Yan masada oturan kız bir an için başka tarafa bakınca, Dirk uzanıp onun kahvesini aldı. Bunu yapmanın çok tehlikesiz olacağını, zira kızın böyle bir şeyin olabileceğine bir türlü inanmayacağını biliyordu.
"Hemşire!"
"Ee, evet, Bay Standish?"
"Niçin bana hiç fıkra anlatmadınız?"
Hemşire ona bakakaldı ve böylesine bir soruyu yanıtlamayı düşünmesinin bile imkansızlığı karşısında titredi.
"Ee, yani.."
"Bunu not alın, olmaz mı? Gelecekte sizden ve bütün diğer hastane personelinden bildiğiniz bütün fıkraları bana anlatmanızı isteyeceğim. Anlaşıldı mı?"
"Ee, evet, Bay Standish..."
"Bildiğiniz bazı fıkralar var, öyle değil mi, hemşire?"
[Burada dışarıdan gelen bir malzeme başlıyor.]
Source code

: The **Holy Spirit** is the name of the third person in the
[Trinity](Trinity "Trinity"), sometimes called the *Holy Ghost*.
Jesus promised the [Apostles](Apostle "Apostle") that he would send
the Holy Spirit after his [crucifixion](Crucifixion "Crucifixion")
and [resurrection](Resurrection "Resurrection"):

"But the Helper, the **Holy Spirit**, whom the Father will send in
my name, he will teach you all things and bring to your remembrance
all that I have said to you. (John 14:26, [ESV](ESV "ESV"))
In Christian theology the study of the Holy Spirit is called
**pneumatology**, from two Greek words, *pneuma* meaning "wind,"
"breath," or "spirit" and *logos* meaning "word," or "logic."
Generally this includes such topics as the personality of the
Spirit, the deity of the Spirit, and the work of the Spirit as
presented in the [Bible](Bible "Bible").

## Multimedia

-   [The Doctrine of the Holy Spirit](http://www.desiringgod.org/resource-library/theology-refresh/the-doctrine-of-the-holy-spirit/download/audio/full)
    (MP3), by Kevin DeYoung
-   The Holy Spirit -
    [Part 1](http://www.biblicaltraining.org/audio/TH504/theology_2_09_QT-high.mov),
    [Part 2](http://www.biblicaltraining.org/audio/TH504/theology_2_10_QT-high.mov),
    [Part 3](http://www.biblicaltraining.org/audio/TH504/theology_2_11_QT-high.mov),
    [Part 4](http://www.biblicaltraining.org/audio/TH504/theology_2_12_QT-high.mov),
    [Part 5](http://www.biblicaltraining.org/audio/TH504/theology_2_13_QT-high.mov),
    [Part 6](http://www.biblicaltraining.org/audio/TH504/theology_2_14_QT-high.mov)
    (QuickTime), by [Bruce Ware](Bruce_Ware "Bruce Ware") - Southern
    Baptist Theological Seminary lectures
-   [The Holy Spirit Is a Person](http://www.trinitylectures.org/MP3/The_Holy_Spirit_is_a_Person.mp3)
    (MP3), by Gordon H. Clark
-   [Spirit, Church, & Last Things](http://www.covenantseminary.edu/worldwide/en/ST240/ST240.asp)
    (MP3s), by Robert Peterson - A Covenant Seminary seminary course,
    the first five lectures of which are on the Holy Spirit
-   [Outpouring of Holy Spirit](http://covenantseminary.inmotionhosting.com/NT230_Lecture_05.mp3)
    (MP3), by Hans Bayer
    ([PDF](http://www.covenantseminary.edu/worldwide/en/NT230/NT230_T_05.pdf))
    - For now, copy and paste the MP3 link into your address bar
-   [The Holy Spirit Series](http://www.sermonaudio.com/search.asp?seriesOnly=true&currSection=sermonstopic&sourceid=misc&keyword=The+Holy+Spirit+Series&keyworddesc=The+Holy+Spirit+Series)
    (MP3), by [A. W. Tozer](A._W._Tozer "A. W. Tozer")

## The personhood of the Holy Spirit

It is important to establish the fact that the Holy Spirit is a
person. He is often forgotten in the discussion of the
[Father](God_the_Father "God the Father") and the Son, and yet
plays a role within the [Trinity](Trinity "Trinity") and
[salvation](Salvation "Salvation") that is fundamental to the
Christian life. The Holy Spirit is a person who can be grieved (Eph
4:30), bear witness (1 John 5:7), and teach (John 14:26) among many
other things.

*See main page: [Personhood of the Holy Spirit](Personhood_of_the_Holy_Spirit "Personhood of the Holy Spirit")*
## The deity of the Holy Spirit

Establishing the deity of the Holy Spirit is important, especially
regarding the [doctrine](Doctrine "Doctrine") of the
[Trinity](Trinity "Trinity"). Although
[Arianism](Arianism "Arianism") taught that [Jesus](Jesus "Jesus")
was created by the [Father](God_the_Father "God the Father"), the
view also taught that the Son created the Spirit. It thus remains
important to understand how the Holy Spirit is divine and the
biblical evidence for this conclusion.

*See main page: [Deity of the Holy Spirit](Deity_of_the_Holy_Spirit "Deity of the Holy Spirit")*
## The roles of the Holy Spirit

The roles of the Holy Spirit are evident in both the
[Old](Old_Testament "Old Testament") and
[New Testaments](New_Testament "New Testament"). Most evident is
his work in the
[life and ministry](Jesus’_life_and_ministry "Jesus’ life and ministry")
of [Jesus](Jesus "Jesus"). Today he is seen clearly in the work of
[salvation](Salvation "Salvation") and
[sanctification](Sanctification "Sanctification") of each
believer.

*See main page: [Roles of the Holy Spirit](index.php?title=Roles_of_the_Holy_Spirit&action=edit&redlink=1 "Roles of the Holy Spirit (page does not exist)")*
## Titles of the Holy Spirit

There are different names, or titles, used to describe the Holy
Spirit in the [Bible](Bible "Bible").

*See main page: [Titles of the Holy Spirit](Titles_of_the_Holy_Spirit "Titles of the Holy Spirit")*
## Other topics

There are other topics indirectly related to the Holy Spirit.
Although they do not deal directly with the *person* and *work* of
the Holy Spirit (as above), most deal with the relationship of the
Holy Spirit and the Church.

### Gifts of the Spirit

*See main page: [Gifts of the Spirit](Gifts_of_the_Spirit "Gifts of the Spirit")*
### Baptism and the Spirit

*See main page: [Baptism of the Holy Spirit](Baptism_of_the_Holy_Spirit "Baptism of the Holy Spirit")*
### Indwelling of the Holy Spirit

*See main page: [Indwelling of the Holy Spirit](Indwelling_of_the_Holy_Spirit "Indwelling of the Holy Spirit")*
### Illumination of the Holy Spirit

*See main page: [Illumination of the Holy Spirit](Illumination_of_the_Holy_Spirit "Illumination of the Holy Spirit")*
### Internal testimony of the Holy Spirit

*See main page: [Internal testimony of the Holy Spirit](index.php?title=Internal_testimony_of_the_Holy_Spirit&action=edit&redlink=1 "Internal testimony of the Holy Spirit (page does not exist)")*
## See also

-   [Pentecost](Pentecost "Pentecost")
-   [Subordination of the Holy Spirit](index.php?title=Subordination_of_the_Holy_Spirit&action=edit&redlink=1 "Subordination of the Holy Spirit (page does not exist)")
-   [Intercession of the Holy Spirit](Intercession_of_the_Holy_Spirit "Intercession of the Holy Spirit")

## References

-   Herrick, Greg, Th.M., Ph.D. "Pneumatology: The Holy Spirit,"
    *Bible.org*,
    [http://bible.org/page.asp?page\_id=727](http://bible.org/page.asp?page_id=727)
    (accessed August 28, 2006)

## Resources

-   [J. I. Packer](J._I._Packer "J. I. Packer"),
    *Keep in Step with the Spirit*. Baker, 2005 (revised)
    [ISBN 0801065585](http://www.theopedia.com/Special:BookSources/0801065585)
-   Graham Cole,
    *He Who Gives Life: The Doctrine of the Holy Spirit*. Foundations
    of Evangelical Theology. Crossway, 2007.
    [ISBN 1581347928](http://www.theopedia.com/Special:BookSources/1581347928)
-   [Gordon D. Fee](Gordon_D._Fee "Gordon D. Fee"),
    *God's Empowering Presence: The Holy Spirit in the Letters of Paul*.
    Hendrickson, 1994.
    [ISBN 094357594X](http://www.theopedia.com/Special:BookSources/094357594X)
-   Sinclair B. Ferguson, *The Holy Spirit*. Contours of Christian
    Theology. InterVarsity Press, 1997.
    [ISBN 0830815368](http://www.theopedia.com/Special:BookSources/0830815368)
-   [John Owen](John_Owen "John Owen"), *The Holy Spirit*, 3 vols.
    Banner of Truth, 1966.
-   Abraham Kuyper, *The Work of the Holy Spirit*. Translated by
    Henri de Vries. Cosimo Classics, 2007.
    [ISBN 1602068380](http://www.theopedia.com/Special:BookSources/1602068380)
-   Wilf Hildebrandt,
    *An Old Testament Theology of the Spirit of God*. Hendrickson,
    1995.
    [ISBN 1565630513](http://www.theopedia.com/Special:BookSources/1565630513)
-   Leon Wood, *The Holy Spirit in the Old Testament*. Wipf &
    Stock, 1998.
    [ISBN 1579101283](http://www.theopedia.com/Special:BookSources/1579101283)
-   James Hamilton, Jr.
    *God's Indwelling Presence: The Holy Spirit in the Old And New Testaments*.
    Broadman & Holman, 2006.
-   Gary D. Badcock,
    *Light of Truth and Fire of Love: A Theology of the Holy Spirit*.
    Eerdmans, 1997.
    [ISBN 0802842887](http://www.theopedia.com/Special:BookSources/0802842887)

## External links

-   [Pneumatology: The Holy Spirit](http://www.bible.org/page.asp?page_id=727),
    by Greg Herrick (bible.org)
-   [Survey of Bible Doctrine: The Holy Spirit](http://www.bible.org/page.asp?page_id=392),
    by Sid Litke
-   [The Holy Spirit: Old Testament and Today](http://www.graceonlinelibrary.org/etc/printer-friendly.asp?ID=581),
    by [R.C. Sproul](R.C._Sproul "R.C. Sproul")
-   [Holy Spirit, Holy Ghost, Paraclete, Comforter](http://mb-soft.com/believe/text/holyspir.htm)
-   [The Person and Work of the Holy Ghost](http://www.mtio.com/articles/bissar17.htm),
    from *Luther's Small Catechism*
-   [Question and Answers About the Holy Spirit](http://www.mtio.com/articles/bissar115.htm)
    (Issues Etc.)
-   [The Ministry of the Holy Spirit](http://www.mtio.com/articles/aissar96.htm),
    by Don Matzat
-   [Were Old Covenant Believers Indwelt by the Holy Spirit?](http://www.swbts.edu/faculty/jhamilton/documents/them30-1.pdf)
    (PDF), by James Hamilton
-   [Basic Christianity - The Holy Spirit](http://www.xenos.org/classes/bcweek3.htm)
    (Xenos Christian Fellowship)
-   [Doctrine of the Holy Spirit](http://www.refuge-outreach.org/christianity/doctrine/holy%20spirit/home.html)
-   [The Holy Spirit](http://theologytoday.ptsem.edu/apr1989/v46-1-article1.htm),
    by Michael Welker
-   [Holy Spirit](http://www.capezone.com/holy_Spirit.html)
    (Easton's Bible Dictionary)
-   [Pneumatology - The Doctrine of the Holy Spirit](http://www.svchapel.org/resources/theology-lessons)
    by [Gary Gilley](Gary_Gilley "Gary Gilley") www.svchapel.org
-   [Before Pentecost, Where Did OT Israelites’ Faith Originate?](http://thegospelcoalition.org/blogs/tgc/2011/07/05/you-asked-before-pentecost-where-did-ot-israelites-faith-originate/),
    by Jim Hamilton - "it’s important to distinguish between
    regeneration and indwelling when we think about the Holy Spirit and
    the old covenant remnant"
"Ee, evet, Bay Standish..."
"Bir tanesini anlatın"
"Ee, peki, öyleyse, hım, bir tane var, ameliyat olduktan sonra uyanan bir hasta hakkında, yani ameliyat olmuş, ee ve uyanıyor ve bu iyi bir fıkra değil, ama her neyse, adam ameliyat olmuş ve uyandığı zaman doktoruna şöyle diyor, Doktor, doktor, benim neyim var, bacaklarıma dokunamıyorum. Ve doktor diyor ki, 'Evet, korkarım iki kolunuzu birden kesmek zorunda kaldık.' İşte bu kadar. Ee, bu yüzden bacaklarına dokunamıyormuş, anladınız mı?"
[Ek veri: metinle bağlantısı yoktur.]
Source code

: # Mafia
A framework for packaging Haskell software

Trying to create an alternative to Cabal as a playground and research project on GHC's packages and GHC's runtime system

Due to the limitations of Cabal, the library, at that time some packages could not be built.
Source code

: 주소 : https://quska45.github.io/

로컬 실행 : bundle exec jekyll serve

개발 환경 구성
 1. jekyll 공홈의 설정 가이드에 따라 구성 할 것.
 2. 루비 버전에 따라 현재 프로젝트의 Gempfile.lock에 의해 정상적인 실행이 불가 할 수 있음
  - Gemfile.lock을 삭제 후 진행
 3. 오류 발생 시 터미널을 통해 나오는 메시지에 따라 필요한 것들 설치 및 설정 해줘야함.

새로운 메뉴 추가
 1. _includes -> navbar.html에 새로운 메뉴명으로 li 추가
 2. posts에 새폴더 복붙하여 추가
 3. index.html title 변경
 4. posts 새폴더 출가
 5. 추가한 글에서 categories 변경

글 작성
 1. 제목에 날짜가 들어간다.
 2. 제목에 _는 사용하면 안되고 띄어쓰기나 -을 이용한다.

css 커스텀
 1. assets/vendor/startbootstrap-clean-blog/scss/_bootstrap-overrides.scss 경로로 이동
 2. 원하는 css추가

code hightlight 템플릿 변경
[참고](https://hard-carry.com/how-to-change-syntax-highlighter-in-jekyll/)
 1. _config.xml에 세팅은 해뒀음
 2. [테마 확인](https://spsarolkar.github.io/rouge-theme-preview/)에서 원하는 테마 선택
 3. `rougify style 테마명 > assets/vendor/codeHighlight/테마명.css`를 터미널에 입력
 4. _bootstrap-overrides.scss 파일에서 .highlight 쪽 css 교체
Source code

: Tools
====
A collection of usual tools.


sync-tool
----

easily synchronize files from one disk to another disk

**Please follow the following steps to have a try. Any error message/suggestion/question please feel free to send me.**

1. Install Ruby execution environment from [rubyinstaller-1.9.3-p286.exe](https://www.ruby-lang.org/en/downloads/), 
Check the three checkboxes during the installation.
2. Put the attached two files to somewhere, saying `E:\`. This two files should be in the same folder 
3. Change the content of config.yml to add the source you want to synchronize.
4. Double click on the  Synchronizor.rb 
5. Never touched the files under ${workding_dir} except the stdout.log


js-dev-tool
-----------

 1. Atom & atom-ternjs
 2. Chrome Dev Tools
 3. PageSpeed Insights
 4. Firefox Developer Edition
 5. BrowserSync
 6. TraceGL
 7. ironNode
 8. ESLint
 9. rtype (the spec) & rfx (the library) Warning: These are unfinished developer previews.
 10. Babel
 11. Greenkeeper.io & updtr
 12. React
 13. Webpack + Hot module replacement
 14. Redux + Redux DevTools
Bay Standisk onu kısa bir an soğukkanlı şekilde süzdü.
"Bu sicilinize işlenecek, hemşire..."
"Evet, Bay Standish."
Gelelim en çok beğendim kısma. Benzer cümleleri daha önce başka bir yerde daha duymuştum fakat bu durum etkilenme oranımı etkilemedi.
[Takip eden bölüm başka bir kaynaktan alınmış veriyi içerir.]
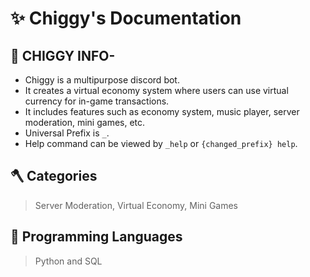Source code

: # ✨ Chiggy's Documentation

## 🚧 CHIGGY INFO-

- Chiggy is a multipurpose discord bot.
- It creates a virtual economy system where users can use virtual currency for in-game transactions.
- It includes features such as economy system, music player, server moderation, mini games, etc.
- Universal Prefix is `_`.
- Help command can be viewed by `_help` or `{changed_prefix} help`.

## 🪓 Categories

> Server Moderation, 
> Virtual Economy, 
> Mini Games

## 💫 Programming Languages
> Python and SQL
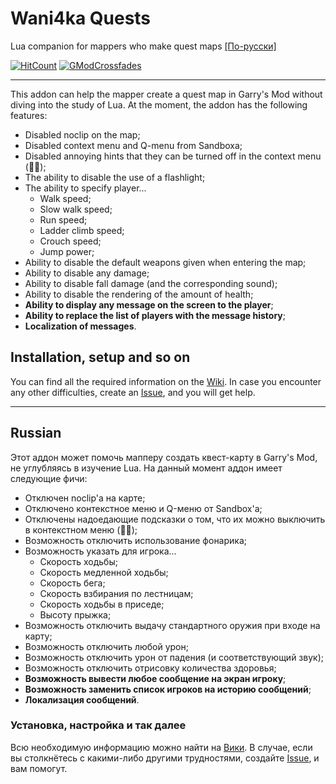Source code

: # Wani4ka Quests
Lua companion for mappers who make quest maps [[По-русски]](#russian)

[![HitCount](http://hits.dwyl.com/Wani4ka/GModQuests.svg?style=flat)](http://hits.dwyl.com/Wani4ka/GModQuests) [![GModCrossfades](https://img.shields.io/badge/see%20also-GModCrossfades-brightgreen)](https://github.com/Wani4ka/GModCrossfades)

---

This addon can help the mapper create a quest map in Garry's Mod without diving into the study of Lua. At the moment, the addon has the following features:

- Disabled noclip on the map;
- Disabled context menu and Q-menu from Sandboxa;
- Disabled annoying hints that they can be turned off in the context menu (🤦‍♂️);
- The ability to disable the use of a flashlight;
- The ability to specify player...
  - Walk speed;
  - Slow walk speed;
  - Run speed;
  - Ladder climb speed;
  - Crouch speed;
  - Jump power;
- Ability to disable the default weapons given when entering the map;
- Ability to disable any damage;
- Ability to disable fall damage (and the corresponding sound);
- Ability to disable the rendering of the amount of health;
- **Ability to display any message on the screen to the player**;
- **Ability to replace the list of players with the message history**;
- **Localization of messages**.

## Installation, setup and so on
You can find all the required information on the [Wiki](https://github.com/Wani4ka/GModQuests/wiki/Home-en-US). In case you encounter any other difficulties, create an [Issue](https://github.com/Wani4ka/GModQuests/issues), and you will get help.

---

## Russian

Этот аддон может помочь мапперу создать квест-карту в Garry's Mod, не углубляясь в изучение Lua. На данный момент аддон имеет следующие фичи:

- Отключен noclip'а на карте;
- Отключено контекстное меню и Q-меню от Sandbox'а;
- Отключены надоедающие подсказки о том, что их можно выключить в контекстном меню (🤦‍♂️);
- Возможность отключить использование фонарика;
- Возможность указать для игрока...
  - Скорость ходьбы;
  - Скорость медленной ходьбы;
  - Скорость бега;
  - Скорость взбирания по лестницам;
  - Скорость ходьбы в приседе;
  - Высоту прыжка;
- Возможность отключить выдачу стандартного оружия при входе на карту;
- Возможность отключить любой урон;
- Возможность отключить урон от падения (и соответствующий звук);
- Возможность отключить отрисовку количества здоровья;
- **Возможность вывести любое сообщение на экран игроку**;
- **Возможность заменить список игроков на историю сообщений**;
- **Локализация сообщений**.

### Установка, настройка и так далее
Всю необходимую информацию можно найти на [Вики](https://github.com/Wani4ka/GModQuests/wiki/Home). В случае, если вы столкнётесь с какими-либо другими трудностями, создайте [Issue](https://github.com/Wani4ka/GModQuests/issues), и вам помогут.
"Anlamaya 'başlasan' iyi olur." dedi Thor öfkeyle. "Sana gelmemin nedeni bu. İnsanların çoğunun beni görmediğini biliyor musun? Farkıma bile varmadıklarını? Bunun nedeni kendimizi saklamamız değil. Biz buradayız. Sizin aranızda dolaşıyoruz. Benim insanlarım. Sizin tanrılarınız. Bizi siz yarattınız. Bizlere kendinizin olmaya cesaret edemeyeceği varlıklar olarak şekil verdiniz. Buna rağmen bizi tanımıyorsunuz. Eğer kendiniz için bizsiz kurmuş olduğunuz bu ... dünyanın bir sokağında yürüyecek olsam, benim yönüme sadece arada sırada çok kısa anlık bir bakış çevrilecektir."